● **Problem requirements**: Every line of the entries below that carries the string "subsubsection" should be copied.

** Material supplied follows **

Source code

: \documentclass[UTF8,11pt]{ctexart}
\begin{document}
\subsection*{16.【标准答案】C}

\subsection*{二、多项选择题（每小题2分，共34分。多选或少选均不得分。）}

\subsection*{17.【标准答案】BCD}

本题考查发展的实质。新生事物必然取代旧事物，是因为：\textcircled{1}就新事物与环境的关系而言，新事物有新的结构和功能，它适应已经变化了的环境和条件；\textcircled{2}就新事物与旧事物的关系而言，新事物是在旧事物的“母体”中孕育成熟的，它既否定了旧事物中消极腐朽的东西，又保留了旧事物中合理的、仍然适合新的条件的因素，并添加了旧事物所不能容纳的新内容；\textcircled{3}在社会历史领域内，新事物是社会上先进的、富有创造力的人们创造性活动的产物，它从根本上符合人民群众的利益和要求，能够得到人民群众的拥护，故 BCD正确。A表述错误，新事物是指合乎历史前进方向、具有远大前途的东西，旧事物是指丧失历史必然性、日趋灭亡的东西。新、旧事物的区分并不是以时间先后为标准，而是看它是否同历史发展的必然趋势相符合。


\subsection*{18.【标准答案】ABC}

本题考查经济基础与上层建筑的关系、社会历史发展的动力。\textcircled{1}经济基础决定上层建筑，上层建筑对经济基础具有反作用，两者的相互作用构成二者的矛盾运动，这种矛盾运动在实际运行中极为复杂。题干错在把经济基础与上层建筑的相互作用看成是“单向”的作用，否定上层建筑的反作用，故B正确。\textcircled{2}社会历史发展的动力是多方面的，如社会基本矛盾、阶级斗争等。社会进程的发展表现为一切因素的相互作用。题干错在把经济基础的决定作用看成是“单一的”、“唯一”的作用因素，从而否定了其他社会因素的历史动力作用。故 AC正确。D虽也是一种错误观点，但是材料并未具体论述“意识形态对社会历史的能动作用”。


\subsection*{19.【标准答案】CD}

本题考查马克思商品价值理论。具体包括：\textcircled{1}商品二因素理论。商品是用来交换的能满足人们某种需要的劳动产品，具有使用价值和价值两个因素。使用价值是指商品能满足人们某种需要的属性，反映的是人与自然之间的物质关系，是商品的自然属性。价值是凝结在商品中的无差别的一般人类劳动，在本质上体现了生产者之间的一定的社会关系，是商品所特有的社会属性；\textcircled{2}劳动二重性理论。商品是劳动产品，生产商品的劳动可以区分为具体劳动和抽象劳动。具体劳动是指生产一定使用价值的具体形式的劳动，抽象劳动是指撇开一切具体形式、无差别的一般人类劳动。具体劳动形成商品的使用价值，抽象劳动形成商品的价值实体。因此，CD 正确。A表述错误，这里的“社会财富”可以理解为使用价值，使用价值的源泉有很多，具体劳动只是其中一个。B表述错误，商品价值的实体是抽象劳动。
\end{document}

** End of Material supplied **
** Material supplied follows **

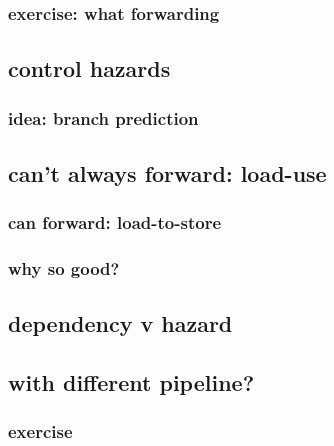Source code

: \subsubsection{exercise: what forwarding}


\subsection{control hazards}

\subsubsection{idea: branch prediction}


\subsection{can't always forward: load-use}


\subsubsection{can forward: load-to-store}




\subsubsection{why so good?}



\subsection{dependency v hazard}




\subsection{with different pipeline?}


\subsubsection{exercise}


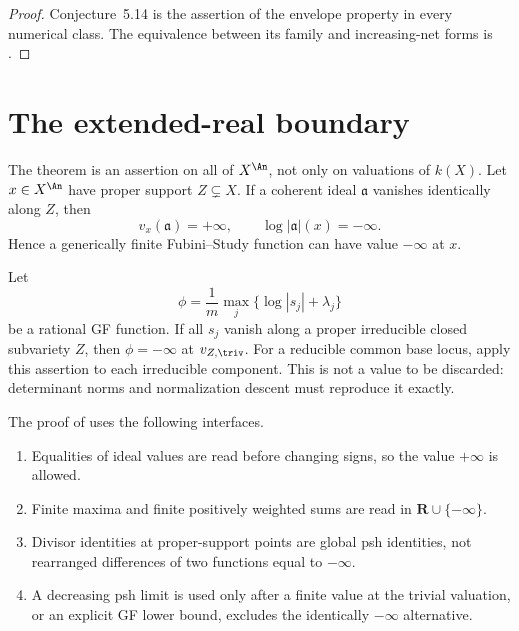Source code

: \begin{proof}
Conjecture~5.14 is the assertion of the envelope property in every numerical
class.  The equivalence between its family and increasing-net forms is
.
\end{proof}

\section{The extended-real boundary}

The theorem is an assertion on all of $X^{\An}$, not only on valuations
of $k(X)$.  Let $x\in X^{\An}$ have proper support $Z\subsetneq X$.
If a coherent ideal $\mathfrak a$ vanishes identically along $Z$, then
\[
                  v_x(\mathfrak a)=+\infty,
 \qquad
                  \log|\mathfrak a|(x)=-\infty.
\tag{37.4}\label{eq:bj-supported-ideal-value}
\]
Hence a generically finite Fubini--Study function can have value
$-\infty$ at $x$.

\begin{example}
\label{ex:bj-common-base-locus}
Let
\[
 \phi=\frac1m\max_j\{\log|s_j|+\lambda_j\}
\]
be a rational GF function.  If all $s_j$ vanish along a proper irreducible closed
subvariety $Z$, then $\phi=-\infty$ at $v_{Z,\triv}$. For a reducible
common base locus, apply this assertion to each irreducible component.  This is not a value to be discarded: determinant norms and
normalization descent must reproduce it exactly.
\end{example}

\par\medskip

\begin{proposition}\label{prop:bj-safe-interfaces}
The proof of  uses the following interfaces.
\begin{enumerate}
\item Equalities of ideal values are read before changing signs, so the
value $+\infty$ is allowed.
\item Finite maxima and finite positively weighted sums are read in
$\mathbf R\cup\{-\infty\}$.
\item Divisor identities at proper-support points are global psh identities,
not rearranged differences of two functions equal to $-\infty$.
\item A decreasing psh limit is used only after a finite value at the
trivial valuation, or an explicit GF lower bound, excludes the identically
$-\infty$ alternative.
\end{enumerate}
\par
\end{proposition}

** End of Material supplied **

● **Response to this exercise**:
: \subsubsection{exercise: what forwarding}
\subsubsection{idea: branch prediction}
\subsubsection{can forward: load-to-store}
\subsubsection{why so good?}
\subsubsection{exercise}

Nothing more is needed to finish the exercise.